[Data provided — start]

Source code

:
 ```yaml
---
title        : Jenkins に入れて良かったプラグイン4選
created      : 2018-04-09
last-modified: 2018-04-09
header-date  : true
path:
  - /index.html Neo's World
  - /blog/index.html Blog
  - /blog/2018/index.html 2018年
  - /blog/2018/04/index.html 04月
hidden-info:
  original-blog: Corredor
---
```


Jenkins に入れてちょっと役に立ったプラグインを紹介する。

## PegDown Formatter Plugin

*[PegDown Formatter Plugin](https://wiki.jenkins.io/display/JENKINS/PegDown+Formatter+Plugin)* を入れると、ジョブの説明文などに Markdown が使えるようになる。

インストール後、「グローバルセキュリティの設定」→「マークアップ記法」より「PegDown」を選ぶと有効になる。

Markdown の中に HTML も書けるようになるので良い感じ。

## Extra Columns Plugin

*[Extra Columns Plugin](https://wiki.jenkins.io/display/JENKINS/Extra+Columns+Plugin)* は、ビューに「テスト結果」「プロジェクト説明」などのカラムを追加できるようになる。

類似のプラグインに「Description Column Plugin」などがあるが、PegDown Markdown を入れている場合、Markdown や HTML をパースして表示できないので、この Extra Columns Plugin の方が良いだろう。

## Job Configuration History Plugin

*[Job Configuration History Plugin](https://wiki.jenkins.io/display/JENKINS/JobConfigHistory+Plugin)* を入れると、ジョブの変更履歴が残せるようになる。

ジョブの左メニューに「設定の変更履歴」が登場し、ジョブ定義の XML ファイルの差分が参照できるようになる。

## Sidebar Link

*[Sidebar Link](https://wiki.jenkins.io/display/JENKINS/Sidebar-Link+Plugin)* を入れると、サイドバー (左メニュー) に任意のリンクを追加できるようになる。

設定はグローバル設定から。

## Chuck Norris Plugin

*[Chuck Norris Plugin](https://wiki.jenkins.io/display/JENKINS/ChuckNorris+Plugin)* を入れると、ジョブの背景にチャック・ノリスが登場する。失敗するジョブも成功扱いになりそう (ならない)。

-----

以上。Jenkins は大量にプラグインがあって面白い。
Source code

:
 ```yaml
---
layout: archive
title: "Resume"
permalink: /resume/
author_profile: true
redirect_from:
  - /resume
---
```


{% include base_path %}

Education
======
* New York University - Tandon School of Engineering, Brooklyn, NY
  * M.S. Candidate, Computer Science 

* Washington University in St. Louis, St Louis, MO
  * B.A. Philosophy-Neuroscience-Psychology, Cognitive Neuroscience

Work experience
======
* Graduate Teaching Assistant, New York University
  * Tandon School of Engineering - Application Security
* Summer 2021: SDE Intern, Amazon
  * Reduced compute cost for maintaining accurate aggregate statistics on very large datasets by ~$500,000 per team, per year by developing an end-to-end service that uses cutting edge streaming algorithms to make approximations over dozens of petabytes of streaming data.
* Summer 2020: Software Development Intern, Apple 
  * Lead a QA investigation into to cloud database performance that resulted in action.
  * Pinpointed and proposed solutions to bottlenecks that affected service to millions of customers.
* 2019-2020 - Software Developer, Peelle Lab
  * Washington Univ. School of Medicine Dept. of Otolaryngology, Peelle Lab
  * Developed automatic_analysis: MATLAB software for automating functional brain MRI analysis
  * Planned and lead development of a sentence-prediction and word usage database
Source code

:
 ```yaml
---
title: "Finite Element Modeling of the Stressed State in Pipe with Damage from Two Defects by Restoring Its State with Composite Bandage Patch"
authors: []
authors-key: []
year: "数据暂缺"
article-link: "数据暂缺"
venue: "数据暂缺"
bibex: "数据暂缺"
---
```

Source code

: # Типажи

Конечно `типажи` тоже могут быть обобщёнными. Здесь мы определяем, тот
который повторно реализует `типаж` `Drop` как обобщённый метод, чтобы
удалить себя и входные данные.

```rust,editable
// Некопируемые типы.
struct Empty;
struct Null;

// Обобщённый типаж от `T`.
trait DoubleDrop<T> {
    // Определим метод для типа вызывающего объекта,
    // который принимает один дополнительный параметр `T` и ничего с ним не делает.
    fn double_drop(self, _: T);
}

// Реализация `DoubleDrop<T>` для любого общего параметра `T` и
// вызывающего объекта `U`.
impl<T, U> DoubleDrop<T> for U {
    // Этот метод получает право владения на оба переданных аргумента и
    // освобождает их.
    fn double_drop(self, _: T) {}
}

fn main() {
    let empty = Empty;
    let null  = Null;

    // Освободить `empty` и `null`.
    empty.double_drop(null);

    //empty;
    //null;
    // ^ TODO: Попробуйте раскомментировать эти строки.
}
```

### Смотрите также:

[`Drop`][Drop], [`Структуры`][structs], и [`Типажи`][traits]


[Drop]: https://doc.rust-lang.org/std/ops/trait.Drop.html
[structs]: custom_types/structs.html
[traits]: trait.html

[Data provided — finish]

▶ What is being asked:
Please copy only these lines, exactly: the first line of the records through the line containing "## Sidebar Link", ends included.

▶ Response:
Source code

:
 ```yaml
---
title        : Jenkins に入れて良かったプラグイン4選
created      : 2018-04-09
last-modified: 2018-04-09
header-date  : true
path:
  - /index.html Neo's World
  - /blog/index.html Blog
  - /blog/2018/index.html 2018年
  - /blog/2018/04/index.html 04月
hidden-info:
  original-blog: Corredor
---
```


Jenkins に入れてちょっと役に立ったプラグインを紹介する。

## PegDown Formatter Plugin

*[PegDown Formatter Plugin](https://wiki.jenkins.io/display/JENKINS/PegDown+Formatter+Plugin)* を入れると、ジョブの説明文などに Markdown が使えるようになる。

インストール後、「グローバルセキュリティの設定」→「マークアップ記法」より「PegDown」を選ぶと有効になる。

Markdown の中に HTML も書けるようになるので良い感じ。

## Extra Columns Plugin

*[Extra Columns Plugin](https://wiki.jenkins.io/display/JENKINS/Extra+Columns+Plugin)* は、ビューに「テスト結果」「プロジェクト説明」などのカラムを追加できるようになる。

類似のプラグインに「Description Column Plugin」などがあるが、PegDown Markdown を入れている場合、Markdown や HTML をパースして表示できないので、この Extra Columns Plugin の方が良いだろう。

## Job Configuration History Plugin

*[Job Configuration History Plugin](https://wiki.jenkins.io/display/JENKINS/JobConfigHistory+Plugin)* を入れると、ジョブの変更履歴が残せるようになる。

ジョブの左メニューに「設定の変更履歴」が登場し、ジョブ定義の XML ファイルの差分が参照できるようになる。

## Sidebar Link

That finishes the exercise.